Sentado  en el porche escribo a mano este  artículo. Es  fresca y afable la tarde  de bronce; flor de un  verano tardío en  este domingo septembrino. Vienen las ideas a la mente. A veces dejo  las gafas, un momento,  para saborear tanta belleza y placidez. El sol comienza  a despeñarse por  el horizonte, y su luz  de cinabrio se difumina entre el vaivén de las ramas de   moreras y acacias —ataviadas  ya   de un orín herrumbroso—, cuyas hojas  tabalean levemente mecidas por la brisa.  Mozos de espadas invisibles visten el crepúsculo de un traje de luces que adquiere  tonalidades de ensueño, al diseñar un lábil lienzo de   tono anaranjado  pálido y oro, deshilachadas las nubes  en jirones alargados, circundados por un océano azul turquesa. Pero al momento, la paleta cromática celeste  va mudando, tenuemente, con desmayada ternura,  hasta un hondo violeta, para alcanzar el insondable “azul Prusia” que pregona la  cercana anochecida. Retornan   las grajillas  desde sus lejanos comederos buscando   sus asilos rocosos    de los riscos cercanos, donde alborotarán lo indecible, en un caótico concierto de atrabiliarios graznidos,  antes de respetar, por oficio, la sagrada liturgia de la madrugada. Languidecen las luces  del día en esta deliciosa  “hora azul”  —como la definiera la escritora Andrea Köeler—, que   anuncia la inminente invasión de un firmamento fuliginoso,  miniado con precisión por  un enjambre  de  alfileres plateados.  Prosigo un rato la escritura del artículo. Ya lo pasaré al ordenador oyendo por los auriculares música andalusí a cargo  del ensemble Ibn Báya, de Eduardo Paniagua y Omar Metioui. Belleza pura.

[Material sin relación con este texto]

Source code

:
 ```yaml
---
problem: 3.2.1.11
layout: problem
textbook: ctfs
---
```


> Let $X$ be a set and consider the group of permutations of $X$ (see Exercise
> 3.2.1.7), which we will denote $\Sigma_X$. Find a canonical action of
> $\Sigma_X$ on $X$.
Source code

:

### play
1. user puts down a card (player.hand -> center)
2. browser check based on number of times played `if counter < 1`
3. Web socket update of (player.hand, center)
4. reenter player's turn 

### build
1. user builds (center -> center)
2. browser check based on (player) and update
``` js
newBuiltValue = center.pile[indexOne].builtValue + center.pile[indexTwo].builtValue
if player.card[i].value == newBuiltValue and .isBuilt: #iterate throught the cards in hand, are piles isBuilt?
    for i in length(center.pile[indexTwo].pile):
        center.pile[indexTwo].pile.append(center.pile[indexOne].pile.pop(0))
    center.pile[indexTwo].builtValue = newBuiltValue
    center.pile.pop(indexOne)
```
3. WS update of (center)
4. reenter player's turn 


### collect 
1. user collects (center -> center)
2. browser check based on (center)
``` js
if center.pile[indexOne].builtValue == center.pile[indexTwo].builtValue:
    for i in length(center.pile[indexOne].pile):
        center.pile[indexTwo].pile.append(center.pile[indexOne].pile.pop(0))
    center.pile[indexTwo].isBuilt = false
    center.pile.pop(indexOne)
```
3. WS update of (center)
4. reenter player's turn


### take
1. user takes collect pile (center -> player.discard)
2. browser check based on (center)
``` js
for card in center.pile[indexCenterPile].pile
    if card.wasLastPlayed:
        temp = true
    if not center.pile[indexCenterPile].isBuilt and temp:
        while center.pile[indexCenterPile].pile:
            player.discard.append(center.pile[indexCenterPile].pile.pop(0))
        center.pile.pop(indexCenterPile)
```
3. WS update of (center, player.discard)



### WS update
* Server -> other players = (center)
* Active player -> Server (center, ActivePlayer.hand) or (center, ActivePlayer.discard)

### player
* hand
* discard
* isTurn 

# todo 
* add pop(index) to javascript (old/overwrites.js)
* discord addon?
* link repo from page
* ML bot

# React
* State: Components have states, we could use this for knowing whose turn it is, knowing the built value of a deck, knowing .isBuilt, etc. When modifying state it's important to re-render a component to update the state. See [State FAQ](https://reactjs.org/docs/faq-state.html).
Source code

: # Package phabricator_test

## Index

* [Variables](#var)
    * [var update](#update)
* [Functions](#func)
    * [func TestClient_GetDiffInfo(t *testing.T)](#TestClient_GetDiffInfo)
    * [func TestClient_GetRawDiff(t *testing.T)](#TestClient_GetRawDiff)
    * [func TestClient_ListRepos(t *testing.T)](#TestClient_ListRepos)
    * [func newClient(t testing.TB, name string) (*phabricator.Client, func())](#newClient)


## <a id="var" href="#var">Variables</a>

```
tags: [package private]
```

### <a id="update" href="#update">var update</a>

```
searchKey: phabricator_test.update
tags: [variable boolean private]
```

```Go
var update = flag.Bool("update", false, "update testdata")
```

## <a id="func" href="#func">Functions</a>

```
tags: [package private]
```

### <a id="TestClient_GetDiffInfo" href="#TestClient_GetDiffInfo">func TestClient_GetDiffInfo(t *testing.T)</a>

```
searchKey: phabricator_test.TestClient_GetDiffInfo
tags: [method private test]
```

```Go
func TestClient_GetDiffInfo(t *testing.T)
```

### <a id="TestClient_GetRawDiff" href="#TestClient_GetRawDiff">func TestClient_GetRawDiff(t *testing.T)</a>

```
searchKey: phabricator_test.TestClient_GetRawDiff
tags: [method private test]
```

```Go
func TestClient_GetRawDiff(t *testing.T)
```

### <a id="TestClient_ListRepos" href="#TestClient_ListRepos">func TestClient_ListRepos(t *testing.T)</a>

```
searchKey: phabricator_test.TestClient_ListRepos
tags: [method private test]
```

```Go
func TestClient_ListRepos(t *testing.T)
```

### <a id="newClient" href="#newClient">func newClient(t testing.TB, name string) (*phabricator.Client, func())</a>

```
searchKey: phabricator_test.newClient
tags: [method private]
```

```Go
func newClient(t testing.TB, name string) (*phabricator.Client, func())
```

Dejo un rato la redacción  y me acomodo  para leer. Antes de nada   huelo las  páginas del libro en un sagrado ritual  que siempre oficio antes de comenzar a desvirgar su fascinante interior. El e-book es hielo, insípido  e inane, para mí; el libro, sin embargo, es un ser vivo.  Puedo sentir el latido de su  viejo corazón  entre mis manos. Es una hora de paz infinita,  si acaso tan solo perturbada por el  remoto ladrido de algún perro inquieto —los míos duermen apaciblemente a mis pies—, o el gañido destemplado de un  enlutado  mirlo que entra y sale del seto sin él mismo  saber exactamente el porqué.

No existe otro momento como este en el campo. Me gustaría que fuera cierta la teoría del eterno retorno de lo idéntico. Se alinean, de oeste a levante,  los cuatro planetas que han decorado la noche del verano. Venus, Júpiter, Saturno y Marte,  y la  brisa     regala una caricia  que presagia el  mareante sahumerio  de la    noche abisal, que está agazapada,  al acecho,  para caer sobre estos contornos, animándonos a elevar la vista y perdernos  por espacios infinitos, grandiosos, inabarcables; extendidos más allá del Tiempo y los recuerdos.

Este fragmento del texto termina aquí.